> [Assigned task]: Print exactly those lines that run from the beginning of the data to the line bearing "2. git merge <nome-da-branch-de-teste>", inclusive.

Data for this task Block Start

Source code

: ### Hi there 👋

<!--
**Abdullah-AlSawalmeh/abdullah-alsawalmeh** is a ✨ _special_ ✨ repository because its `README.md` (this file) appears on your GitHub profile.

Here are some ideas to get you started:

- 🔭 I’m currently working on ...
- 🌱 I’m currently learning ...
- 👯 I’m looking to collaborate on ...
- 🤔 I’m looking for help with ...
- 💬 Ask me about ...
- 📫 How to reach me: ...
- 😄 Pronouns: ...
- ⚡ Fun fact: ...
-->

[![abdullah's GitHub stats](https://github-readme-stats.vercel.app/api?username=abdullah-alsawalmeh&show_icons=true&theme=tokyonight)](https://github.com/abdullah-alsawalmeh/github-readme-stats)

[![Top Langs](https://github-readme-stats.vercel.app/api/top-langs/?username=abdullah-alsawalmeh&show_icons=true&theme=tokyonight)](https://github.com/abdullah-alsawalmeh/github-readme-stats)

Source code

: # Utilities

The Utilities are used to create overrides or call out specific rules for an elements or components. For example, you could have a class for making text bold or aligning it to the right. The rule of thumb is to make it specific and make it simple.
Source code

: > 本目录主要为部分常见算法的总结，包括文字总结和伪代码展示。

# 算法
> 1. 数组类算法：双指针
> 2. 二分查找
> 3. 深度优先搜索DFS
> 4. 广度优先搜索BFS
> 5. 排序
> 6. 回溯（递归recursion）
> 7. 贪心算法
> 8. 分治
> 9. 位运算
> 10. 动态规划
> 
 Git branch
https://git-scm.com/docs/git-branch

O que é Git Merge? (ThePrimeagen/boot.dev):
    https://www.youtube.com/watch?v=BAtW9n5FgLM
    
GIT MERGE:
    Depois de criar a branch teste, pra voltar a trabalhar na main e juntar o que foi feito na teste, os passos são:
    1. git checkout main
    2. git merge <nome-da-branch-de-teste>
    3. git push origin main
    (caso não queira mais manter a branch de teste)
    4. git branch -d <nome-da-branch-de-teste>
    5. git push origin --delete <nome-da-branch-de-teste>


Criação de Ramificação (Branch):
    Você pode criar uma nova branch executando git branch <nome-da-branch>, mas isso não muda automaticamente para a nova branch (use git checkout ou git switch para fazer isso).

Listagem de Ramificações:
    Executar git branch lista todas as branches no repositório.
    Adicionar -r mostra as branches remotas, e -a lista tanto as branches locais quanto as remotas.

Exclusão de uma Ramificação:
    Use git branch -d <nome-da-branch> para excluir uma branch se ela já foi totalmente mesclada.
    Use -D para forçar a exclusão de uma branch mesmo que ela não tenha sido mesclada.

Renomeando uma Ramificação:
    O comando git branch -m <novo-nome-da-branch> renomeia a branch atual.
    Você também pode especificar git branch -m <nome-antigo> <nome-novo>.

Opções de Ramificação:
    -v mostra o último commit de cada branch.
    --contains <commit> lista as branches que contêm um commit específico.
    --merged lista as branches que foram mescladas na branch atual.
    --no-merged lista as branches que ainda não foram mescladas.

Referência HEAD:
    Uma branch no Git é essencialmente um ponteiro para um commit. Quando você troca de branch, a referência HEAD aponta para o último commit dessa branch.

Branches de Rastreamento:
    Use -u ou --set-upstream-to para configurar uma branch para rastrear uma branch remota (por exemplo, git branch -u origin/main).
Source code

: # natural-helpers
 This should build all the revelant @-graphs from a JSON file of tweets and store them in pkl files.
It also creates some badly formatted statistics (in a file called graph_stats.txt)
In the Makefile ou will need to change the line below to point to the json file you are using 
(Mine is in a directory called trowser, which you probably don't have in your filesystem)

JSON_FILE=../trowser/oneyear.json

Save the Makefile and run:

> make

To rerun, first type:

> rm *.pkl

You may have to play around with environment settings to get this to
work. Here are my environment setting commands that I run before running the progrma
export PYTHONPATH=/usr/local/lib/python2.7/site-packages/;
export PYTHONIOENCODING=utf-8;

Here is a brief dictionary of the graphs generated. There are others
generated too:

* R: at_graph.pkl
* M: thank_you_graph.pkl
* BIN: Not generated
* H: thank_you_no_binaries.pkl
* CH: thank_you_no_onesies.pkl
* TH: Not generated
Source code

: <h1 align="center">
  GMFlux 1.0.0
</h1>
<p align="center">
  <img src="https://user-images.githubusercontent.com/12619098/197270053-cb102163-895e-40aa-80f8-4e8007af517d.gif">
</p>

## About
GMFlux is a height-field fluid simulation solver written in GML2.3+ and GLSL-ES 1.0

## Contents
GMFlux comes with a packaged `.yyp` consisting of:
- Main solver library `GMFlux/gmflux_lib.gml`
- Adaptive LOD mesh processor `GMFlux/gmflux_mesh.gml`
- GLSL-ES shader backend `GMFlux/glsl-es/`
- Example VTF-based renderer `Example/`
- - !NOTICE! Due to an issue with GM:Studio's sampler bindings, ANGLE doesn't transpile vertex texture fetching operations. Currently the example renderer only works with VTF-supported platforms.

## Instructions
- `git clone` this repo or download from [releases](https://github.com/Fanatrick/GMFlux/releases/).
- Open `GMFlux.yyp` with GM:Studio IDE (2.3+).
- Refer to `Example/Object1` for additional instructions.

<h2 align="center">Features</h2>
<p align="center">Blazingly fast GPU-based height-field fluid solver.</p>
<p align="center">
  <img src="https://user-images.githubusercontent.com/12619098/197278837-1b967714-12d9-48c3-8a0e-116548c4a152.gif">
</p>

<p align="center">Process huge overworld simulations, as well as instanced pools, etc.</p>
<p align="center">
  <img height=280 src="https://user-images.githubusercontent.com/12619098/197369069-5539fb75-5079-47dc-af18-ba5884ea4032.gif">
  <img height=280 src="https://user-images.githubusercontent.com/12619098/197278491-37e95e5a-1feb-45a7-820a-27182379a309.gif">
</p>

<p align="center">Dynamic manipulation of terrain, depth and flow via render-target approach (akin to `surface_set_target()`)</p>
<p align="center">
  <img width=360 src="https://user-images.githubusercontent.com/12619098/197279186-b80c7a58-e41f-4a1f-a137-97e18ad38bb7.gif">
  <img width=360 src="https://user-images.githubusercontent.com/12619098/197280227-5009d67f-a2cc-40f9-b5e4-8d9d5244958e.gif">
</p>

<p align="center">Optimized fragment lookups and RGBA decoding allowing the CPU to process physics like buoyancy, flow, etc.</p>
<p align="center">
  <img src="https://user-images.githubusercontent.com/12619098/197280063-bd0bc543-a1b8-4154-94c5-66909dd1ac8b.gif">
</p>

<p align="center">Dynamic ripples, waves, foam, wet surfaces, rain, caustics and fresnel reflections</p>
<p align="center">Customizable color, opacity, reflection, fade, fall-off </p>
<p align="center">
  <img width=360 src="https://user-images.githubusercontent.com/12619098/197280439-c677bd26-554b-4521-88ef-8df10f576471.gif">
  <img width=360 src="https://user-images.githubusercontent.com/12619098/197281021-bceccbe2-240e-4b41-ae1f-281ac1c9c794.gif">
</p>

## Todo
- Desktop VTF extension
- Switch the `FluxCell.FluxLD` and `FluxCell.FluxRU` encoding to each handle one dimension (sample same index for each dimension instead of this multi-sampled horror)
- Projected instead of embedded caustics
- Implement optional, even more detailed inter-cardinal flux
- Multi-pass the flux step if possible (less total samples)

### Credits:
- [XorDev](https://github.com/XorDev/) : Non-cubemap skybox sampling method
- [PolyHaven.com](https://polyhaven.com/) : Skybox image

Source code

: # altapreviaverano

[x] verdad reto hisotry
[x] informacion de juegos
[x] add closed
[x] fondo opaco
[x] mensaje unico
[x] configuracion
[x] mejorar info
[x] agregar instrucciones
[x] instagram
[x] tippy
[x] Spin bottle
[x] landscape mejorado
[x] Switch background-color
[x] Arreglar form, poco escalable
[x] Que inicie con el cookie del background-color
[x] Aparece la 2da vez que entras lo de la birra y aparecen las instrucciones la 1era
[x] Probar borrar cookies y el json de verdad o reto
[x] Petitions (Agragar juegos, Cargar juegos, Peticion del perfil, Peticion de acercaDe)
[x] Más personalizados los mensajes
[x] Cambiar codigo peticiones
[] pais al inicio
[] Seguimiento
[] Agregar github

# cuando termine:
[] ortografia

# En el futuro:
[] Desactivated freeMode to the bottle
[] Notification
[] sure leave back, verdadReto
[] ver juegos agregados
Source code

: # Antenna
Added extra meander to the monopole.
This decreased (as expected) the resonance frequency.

Data for this task Block End

> [Finished task]:
Source code

: ### Hi there 👋

<!--
**Abdullah-AlSawalmeh/abdullah-alsawalmeh** is a ✨ _special_ ✨ repository because its `README.md` (this file) appears on your GitHub profile.

Here are some ideas to get you started:

- 🔭 I’m currently working on ...
- 🌱 I’m currently learning ...
- 👯 I’m looking to collaborate on ...
- 🤔 I’m looking for help with ...
- 💬 Ask me about ...
- 📫 How to reach me: ...
- 😄 Pronouns: ...
- ⚡ Fun fact: ...
-->

[![abdullah's GitHub stats](https://github-readme-stats.vercel.app/api?username=abdullah-alsawalmeh&show_icons=true&theme=tokyonight)](https://github.com/abdullah-alsawalmeh/github-readme-stats)

[![Top Langs](https://github-readme-stats.vercel.app/api/top-langs/?username=abdullah-alsawalmeh&show_icons=true&theme=tokyonight)](https://github.com/abdullah-alsawalmeh/github-readme-stats)

Source code

: # Utilities

The Utilities are used to create overrides or call out specific rules for an elements or components. For example, you could have a class for making text bold or aligning it to the right. The rule of thumb is to make it specific and make it simple.
Source code

: > 本目录主要为部分常见算法的总结，包括文字总结和伪代码展示。

# 算法
> 1. 数组类算法：双指针
> 2. 二分查找
> 3. 深度优先搜索DFS
> 4. 广度优先搜索BFS
> 5. 排序
> 6. 回溯（递归recursion）
> 7. 贪心算法
> 8. 分治
> 9. 位运算
> 10. 动态规划
> 
 Git branch
https://git-scm.com/docs/git-branch

O que é Git Merge? (ThePrimeagen/boot.dev):
    https://www.youtube.com/watch?v=BAtW9n5FgLM
    
GIT MERGE:
    Depois de criar a branch teste, pra voltar a trabalhar na main e juntar o que foi feito na teste, os passos são:
    1. git checkout main
    2. git merge <nome-da-branch-de-teste>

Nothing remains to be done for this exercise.